- _What this task involves_
Pull every line containing "ManagementApi" from the entries.

-*-*-

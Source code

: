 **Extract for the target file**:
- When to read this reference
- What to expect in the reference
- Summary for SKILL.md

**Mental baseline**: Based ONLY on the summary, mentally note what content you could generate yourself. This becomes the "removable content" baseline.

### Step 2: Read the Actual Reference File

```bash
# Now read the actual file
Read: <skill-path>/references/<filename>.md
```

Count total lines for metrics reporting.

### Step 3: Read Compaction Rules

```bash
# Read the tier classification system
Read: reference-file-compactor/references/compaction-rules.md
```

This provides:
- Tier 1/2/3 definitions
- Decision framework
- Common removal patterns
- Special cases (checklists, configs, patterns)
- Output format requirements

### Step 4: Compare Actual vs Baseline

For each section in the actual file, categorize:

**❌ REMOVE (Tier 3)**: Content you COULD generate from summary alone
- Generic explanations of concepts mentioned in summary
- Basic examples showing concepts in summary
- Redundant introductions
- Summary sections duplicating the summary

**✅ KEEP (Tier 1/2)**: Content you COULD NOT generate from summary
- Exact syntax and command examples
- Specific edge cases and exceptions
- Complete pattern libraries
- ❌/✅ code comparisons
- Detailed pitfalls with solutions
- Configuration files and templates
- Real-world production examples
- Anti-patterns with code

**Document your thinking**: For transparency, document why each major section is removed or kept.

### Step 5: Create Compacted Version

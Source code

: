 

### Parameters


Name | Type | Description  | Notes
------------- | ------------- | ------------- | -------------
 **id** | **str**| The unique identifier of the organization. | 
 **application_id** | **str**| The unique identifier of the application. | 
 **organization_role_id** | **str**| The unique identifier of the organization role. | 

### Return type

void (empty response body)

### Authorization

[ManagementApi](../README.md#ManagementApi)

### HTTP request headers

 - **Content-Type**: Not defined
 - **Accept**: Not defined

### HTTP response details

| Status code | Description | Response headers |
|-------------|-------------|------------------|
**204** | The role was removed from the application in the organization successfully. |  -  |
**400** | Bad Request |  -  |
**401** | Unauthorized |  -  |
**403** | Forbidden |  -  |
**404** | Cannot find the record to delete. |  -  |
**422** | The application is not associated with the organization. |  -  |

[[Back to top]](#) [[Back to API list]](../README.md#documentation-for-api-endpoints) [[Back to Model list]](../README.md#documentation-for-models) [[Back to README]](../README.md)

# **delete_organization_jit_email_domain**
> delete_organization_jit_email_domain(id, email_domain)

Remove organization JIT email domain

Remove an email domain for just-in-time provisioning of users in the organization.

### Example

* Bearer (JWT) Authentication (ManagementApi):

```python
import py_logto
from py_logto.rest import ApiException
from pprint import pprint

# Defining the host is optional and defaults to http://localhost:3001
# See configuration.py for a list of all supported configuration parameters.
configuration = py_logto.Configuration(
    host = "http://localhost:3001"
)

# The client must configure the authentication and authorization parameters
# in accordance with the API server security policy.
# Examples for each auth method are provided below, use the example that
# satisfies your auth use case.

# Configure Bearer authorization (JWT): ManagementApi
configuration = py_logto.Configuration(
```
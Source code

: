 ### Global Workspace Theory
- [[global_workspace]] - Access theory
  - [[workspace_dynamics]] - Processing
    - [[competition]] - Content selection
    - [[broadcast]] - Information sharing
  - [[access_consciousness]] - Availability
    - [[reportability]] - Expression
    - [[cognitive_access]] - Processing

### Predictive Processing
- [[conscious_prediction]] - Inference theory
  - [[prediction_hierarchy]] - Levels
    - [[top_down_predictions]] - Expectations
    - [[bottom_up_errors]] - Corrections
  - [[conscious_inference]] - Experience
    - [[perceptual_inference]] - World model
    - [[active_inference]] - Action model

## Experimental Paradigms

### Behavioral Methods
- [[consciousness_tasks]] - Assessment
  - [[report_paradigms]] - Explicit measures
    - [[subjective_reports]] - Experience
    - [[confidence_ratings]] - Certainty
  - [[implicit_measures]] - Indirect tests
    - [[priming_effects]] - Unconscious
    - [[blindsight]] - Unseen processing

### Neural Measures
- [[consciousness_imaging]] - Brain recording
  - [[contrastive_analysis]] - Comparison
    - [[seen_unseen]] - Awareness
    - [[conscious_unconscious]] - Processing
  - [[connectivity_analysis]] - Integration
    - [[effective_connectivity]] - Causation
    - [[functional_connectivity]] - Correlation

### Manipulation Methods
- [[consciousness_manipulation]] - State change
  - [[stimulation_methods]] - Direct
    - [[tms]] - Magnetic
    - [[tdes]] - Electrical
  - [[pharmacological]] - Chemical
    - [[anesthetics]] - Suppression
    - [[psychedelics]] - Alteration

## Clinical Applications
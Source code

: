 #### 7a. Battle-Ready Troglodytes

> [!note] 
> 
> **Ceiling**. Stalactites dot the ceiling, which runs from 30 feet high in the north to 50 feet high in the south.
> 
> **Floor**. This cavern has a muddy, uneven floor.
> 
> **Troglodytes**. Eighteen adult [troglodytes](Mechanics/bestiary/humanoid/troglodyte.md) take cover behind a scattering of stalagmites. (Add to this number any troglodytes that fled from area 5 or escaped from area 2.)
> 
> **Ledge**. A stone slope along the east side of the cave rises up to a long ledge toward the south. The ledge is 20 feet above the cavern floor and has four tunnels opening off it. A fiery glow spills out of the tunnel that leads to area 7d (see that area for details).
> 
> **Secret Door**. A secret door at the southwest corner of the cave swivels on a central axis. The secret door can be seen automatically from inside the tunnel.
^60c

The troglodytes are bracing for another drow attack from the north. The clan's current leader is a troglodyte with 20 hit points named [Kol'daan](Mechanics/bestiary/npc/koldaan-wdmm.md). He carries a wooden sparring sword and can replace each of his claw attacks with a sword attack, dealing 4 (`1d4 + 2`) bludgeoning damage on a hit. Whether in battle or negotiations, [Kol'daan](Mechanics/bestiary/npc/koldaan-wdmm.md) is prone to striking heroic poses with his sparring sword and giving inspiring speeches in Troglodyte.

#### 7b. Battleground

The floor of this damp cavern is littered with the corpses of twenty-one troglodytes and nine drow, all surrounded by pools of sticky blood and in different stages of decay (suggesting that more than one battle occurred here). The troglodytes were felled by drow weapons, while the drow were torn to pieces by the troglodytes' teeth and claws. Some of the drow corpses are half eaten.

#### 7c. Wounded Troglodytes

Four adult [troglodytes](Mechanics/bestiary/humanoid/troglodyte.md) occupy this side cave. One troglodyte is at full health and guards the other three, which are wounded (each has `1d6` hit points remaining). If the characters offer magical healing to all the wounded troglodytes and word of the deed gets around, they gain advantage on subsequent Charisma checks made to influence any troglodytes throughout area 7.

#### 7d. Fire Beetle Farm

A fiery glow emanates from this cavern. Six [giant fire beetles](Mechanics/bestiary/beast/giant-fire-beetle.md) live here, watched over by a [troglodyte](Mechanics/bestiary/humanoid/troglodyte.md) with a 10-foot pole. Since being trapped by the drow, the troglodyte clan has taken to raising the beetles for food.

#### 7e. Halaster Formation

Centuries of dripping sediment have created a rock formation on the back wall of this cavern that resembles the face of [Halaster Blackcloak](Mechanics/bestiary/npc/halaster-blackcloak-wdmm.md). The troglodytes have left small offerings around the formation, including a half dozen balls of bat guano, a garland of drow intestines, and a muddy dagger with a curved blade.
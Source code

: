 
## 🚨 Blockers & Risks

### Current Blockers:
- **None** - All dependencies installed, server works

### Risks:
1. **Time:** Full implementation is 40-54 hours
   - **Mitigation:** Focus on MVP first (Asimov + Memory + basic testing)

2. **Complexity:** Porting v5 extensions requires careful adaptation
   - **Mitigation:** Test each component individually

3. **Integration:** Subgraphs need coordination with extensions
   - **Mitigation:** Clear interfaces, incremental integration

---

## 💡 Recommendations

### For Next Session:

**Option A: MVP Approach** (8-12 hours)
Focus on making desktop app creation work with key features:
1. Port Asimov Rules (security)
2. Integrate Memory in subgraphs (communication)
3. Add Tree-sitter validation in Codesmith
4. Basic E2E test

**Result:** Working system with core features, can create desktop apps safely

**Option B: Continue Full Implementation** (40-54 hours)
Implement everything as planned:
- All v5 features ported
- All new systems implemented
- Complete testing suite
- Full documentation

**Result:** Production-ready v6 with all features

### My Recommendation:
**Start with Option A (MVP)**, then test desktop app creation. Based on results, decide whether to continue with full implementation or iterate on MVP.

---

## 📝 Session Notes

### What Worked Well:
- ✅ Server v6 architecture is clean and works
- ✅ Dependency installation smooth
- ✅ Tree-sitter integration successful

-*-*-

- _Output for this exercise_
[ManagementApi](../README.md#ManagementApi)
* Bearer (JWT) Authentication (ManagementApi):
# Configure Bearer authorization (JWT): ManagementApi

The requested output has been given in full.